TASK BRIEF
Scan the following data for lines with "required" and state how many there are, as a number only.

[RECORDS SUPPLIED — start]

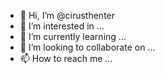 - 👋 Hi, I’m @cirusthenter
- 👀 I’m interested in ...
- 🌱 I’m currently learning ...
- 💞️ I’m looking to collaborate on ...
- 📫 How to reach me ...

<!---
cirusthenter/cirusthenter is a ✨ special ✨ repository because its `README.md` (this file) appears on your GitHub profile.
You can click the Preview link to take a look at your changes.
--->
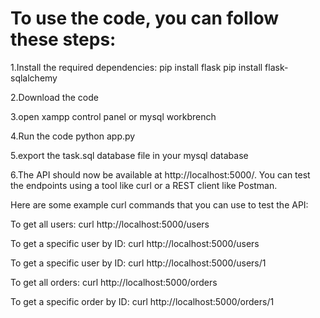 # To use the code, you can follow these steps:

1.Install the required dependencies:
pip install flask
pip install flask-sqlalchemy


2.Download the code 

3.open xampp control panel or mysql workbrench

4.Run the code 
python app.py

5.export the task.sql database file in your mysql database

6.The API should now be available at http://localhost:5000/. You can test the endpoints using a tool like curl or a REST client like Postman.

Here are some example curl commands that you can use to test the API:

To get all users:
curl http://localhost:5000/users

To get a specific user by ID:
curl http://localhost:5000/users

To get a specific user by ID:
curl http://localhost:5000/users/1

To get all orders:
curl http://localhost:5000/orders

To get a specific order by ID:
curl http://localhost:5000/orders/1
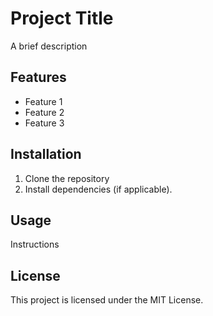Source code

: # Project Title

A brief description

## Features
- Feature 1
- Feature 2
- Feature 3

## Installation
1. Clone the repository
2. Install dependencies (if applicable).

## Usage
Instructions
## License
This project is licensed under the MIT License.
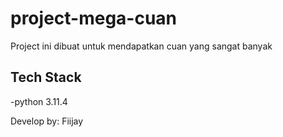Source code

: # project-mega-cuan

Project ini dibuat untuk mendapatkan cuan yang sangat banyak

## Tech Stack
-python 3.11.4


Develop by: Fiijay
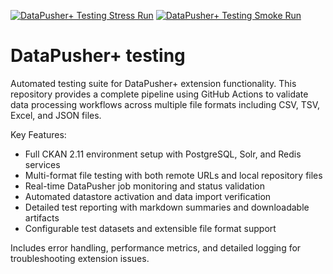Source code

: [![DataPusher+ Testing Stress Run](https://github.com/dathere/datapusher-plus_testing/actions/workflows/runner.yml/badge.svg)](https://github.com/dathere/datapusher-plus_testing/actions/workflows/runner.yml)
[![DataPusher+ Testing Smoke Run](https://github.com/dathere/datapusher-plus_testing/actions/workflows/main.yml/badge.svg)](https://github.com/dathere/datapusher-plus_testing/actions/workflows/main.yml)
# DataPusher+ testing
Automated testing suite for DataPusher+ extension functionality. This repository provides a complete pipeline using GitHub Actions to validate data processing workflows across multiple file formats including CSV, TSV, Excel, and JSON files.

Key Features:
- Full CKAN 2.11 environment setup with PostgreSQL, Solr, and Redis services
- Multi-format file testing with both remote URLs and local repository files
- Real-time DataPusher job monitoring and status validation
- Automated datastore activation and data import verification
- Detailed test reporting with markdown summaries and downloadable artifacts
- Configurable test datasets and extensible file format support

Includes error handling, performance metrics, and detailed logging for troubleshooting extension issues.

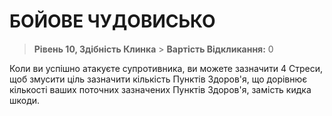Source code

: ﻿# БОЙОВЕ ЧУДОВИСЬКО

> **Рівень 10, Здібність Клинка** > **Вартість Відкликання:** 0

Коли ви успішно атакуєте супротивника, ви можете зазначити 4 Стреси, щоб змусити ціль зазначити кількість Пунктів Здоров'я, що дорівнює кількості ваших поточних зазначених Пунктів Здоров'я, замість кидка шкоди.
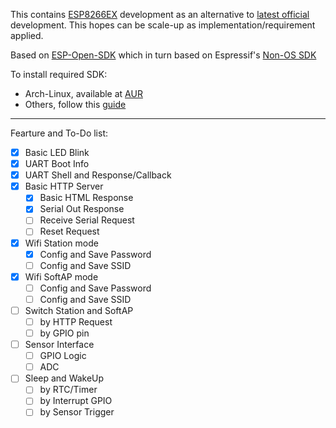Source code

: This contains [ESP8266EX](https://www.espressif.com/en/products/hardware/esp8266ex/overview) development as an alternative to [latest official](https://github.com/SafeVisionID/esp-latestcode) development.
This hopes can be scale-up as implementation/requirement applied.

Based on [ESP-Open-SDK](https://github.com/pfalcon/esp-open-sdk) which in turn based on Espressif's [Non-OS SDK](https://github.com/espressif/ESP8266_NONOS_SDK)

To install required SDK:
- Arch-Linux, available at [AUR](https://aur.archlinux.org/packages/esp-open-sdk-git/)
- Others, follow this [guide](https://github.com/pfalcon/esp-open-sdk/blob/master/README.md)

-----------------------------------------------------------------------

Fearture and To-Do list:
- [x] Basic LED Blink
- [x] UART Boot Info
- [x] UART Shell and Response/Callback
- [x] Basic HTTP Server
	- [x] Basic HTML Response
	- [x] Serial Out Response
	- [ ] Receive Serial Request
	- [ ] Reset Request
- [x] Wifi Station mode
	- [x] Config and Save Password
	- [ ] Config and Save SSID
- [x] Wifi SoftAP mode
	- [ ] Config and Save Password
	- [ ] Config and Save SSID
- [ ] Switch Station and SoftAP
	- [ ] by HTTP Request
	- [ ] by GPIO pin
- [ ] Sensor Interface
	- [ ] GPIO Logic
	- [ ] ADC
- [ ] Sleep and WakeUp
	- [ ] by RTC/Timer
	- [ ] by Interrupt GPIO
	- [ ] by Sensor Trigger
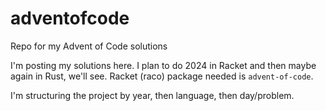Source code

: # adventofcode
Repo for my Advent of Code solutions

I'm posting my solutions here. I plan to do 2024 in Racket and then maybe again
in Rust, we'll see. Racket (raco) package needed is `advent-of-code`.

I'm structuring the project by year, then language, then day/problem.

[RECORDS SUPPLIED — finish]

FINAL ANSWER
2